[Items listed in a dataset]

________

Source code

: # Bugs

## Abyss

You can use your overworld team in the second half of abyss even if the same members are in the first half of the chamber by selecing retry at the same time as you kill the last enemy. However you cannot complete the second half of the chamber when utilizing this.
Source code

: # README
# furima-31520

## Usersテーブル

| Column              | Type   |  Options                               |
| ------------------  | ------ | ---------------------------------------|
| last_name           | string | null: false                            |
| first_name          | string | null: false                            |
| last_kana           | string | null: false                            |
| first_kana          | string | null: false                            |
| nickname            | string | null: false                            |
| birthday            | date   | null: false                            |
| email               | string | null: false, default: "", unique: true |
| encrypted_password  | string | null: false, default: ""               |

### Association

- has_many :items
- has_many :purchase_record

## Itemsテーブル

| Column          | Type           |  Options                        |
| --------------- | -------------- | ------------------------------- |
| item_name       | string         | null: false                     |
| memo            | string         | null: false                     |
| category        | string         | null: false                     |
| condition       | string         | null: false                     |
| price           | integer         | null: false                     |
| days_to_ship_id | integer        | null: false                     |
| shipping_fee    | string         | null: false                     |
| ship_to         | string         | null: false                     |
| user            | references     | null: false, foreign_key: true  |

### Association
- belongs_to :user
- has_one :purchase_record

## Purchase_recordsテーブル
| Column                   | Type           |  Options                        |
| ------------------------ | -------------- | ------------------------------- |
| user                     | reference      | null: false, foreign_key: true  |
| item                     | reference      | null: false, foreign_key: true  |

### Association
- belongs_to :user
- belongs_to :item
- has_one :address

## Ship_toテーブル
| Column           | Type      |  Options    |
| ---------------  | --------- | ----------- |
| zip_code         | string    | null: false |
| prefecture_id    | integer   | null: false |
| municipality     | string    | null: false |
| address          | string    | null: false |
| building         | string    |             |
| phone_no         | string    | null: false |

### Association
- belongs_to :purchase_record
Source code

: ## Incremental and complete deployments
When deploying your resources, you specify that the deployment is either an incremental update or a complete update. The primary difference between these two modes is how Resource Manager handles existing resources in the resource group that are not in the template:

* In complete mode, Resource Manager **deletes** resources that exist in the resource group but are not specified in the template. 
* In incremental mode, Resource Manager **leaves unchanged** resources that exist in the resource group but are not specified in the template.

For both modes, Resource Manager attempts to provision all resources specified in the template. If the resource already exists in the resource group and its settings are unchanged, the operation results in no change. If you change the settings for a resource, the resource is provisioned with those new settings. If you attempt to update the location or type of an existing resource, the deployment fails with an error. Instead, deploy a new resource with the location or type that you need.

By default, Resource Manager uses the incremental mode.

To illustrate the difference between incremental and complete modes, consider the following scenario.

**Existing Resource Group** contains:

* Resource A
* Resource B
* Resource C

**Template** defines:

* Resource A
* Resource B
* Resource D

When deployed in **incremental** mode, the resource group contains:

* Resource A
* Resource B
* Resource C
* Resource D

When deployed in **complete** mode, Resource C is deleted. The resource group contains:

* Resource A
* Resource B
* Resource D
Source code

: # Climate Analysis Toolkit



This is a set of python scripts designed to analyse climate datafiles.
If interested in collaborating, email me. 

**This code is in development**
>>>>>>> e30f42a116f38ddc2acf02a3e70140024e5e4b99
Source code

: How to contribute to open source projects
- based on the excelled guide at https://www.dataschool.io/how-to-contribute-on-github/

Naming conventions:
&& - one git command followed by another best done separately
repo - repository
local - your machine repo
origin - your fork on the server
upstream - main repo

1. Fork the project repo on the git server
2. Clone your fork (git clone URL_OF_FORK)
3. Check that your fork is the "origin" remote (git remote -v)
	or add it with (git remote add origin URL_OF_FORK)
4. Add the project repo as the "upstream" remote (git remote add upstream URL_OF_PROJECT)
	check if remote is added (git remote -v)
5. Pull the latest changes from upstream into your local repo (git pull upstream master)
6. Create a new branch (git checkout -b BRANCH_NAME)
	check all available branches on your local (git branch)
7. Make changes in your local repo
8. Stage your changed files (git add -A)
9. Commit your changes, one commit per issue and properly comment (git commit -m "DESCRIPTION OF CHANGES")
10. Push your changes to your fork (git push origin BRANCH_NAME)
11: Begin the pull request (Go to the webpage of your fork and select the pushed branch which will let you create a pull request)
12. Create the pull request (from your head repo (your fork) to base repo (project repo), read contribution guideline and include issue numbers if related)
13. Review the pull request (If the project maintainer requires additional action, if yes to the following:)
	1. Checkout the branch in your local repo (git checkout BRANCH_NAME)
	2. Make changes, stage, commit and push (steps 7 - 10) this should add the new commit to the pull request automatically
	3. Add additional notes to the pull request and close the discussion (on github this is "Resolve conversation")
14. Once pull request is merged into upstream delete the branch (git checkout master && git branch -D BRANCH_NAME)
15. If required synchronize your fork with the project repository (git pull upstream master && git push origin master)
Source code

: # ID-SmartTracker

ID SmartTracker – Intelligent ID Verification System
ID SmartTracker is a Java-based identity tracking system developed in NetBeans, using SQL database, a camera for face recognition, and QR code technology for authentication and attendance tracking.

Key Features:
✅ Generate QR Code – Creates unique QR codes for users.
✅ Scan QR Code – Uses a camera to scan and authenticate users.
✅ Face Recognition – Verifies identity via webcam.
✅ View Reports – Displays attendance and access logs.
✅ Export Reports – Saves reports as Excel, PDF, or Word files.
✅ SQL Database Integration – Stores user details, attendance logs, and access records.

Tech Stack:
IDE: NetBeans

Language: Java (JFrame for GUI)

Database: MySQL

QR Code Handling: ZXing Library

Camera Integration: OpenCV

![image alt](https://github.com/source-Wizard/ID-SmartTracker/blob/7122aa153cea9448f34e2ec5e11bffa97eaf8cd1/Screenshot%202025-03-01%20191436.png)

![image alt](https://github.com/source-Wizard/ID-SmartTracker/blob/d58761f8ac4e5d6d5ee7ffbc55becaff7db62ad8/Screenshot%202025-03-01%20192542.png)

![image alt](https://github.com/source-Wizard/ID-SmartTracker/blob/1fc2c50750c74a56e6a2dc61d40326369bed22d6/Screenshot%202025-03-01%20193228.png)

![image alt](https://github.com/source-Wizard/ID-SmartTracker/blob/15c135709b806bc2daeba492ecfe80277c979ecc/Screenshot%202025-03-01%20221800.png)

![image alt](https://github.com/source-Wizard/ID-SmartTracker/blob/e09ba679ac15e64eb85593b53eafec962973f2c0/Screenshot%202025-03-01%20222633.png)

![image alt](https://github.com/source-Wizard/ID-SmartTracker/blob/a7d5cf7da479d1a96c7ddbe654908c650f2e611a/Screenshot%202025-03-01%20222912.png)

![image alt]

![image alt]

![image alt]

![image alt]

________

#### [Exercise goal]
Would you copy out every line in the records that includes the string "master"?

#### [Task solution]
5. Pull the latest changes from upstream into your local repo (git pull upstream master)
14. Once pull request is merged into upstream delete the branch (git checkout master && git branch -D BRANCH_NAME)
15. If required synchronize your fork with the project repository (git pull upstream master && git push origin master)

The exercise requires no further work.